②何もソリューションを提供できないんだったら君に価値ないから
ある日のクライアントとのミーティングが終わった際に言われました。クライアントとの議論を深めたり、問題の本質が何かをつきつめたり、その解決策を日々議論しますが、最初のうちはまぁ黙ってみてました。
すると、ものすごい剣幕でキレられました。当たり前といえば当たり前ですが、ファシリテーションの経験もない私にはなかなかハードル高い要求でしたね。
③言われた通りにしかやらないんだったらロボット買うから
これはどんな仕事でもありがちですが、上司からの指示に基づいて仕事をした場合にしばしば起きるハレーションですね。結局のところ言われた通りにやっても求められるクオリティでなければNGということです。
プロフェッショナルとして仕事を請け負っているのですから当然のことですが、このように思われないためには仕事の進め方を工夫する必要があります。

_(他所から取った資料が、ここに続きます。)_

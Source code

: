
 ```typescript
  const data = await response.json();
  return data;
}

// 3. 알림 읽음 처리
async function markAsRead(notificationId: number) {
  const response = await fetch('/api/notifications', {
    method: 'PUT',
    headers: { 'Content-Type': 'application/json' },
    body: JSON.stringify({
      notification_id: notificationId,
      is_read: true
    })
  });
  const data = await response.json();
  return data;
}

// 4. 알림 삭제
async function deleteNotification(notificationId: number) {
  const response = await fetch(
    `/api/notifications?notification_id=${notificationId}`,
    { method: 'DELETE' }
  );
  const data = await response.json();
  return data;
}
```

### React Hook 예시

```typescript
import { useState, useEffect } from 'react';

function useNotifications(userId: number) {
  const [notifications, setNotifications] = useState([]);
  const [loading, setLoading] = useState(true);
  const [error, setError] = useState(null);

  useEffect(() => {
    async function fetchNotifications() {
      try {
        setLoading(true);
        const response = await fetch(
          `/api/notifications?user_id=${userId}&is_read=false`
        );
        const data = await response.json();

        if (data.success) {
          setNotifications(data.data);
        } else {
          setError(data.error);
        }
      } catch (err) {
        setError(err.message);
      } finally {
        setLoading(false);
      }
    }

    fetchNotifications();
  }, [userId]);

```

まず、お互いの目線を仕事を始める前に合わせ、その上で進捗を報告(当初想定と異なればその内容と自分の考えを伝える)、適宜方向修正といった感じで進めることが重要だと学びました。
上記以外にも多くのお叱りを受けました。
本当に厳しい方でこの方と仕事をした人はことごとく干されてました。
そんな中私はなんとか食らいつき、1年半一緒のプロジェクトをやったのですが、その方が退職される時には、お前は決して頭が切れるわけではないが、いうことは何もないと言われたときは本当にうれしかったです。

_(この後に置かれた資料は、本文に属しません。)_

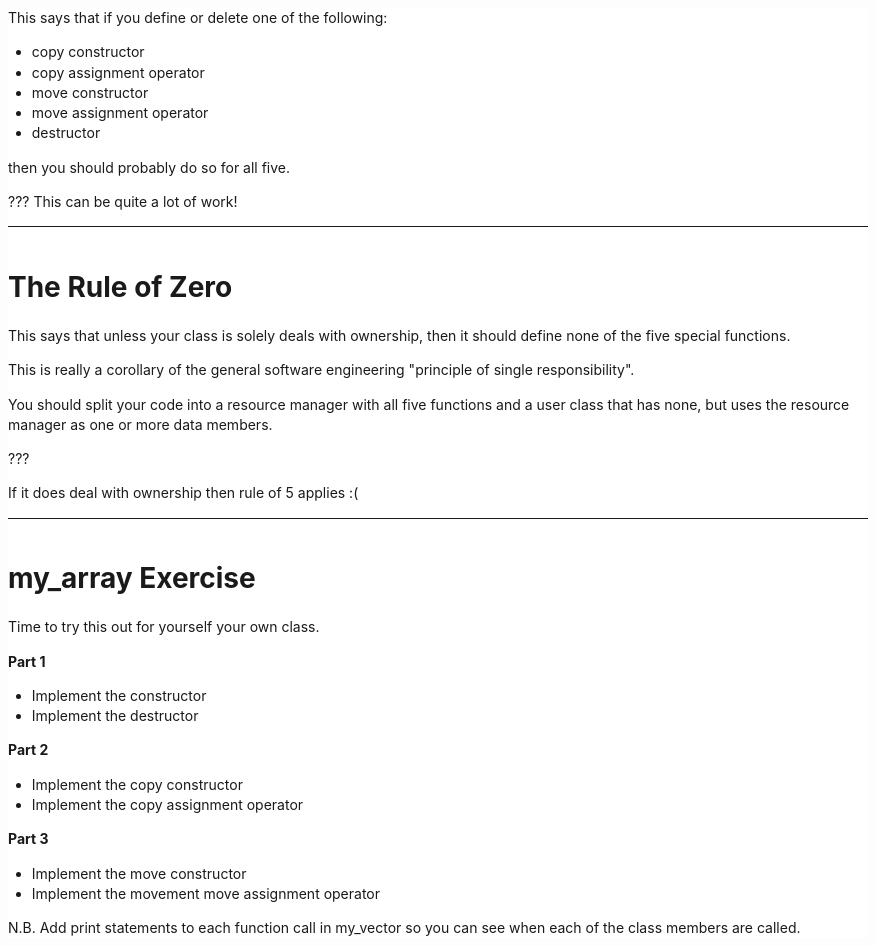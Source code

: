 This says that if you define or delete one of the following:
- copy constructor
- copy assignment operator
- move constructor
- move assignment operator
- destructor

then you should probably do so for all five.

???
This can be quite a lot of work!

---
# The Rule of Zero

This says that unless your class is solely deals with ownership, then
it should define none of the five special functions.

This is really a corollary of the general software engineering 
"principle of single responsibility".

You should split your code into a resource manager with all five
functions and a user class that has none, but uses the resource
manager as one or more data members.

???

If it does deal with ownership then rule of 5 applies :(

---

# my_array Exercise

Time to try this out for yourself your own class.

**Part 1**

- Implement the constructor
- Implement the destructor

**Part 2**

- Implement the copy constructor
- Implement the copy assignment operator

**Part 3**

- Implement the move constructor
- Implement the movement move assignment operator



N.B. Add print statements to each function call in my_vector so you can see when each of the class members are called.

これから会計士になられる方もすでに監査法人にいらっしゃる若手の方にお伝えしたいのは、仕事をしていく上で「マインドセット」は非常に重要です。
仮に監査法人でキャリアを終えるのだとしても最終的には、パートナーとなると監査のデリバリーだけではなく仕事をオリジネーションできないといけません。
オリジネーションをしていくためには、目の前のクライアントの課題は何なのか、その解決のためには何が必要なのかを考え、提案していく必要があります。(切り口は会計ということになるのでしょうが)
これを仕事をとってこいと言われてからやるのか、一年目の時から心がけて仕事をするのかでは大きな差がつくはずです。
ぜひ、単に監査をこなすだけではなく、会計という専門性を軸に目の前のクライアントに何か提供できることがないかをひたむきに考えながら仕事をして下さい。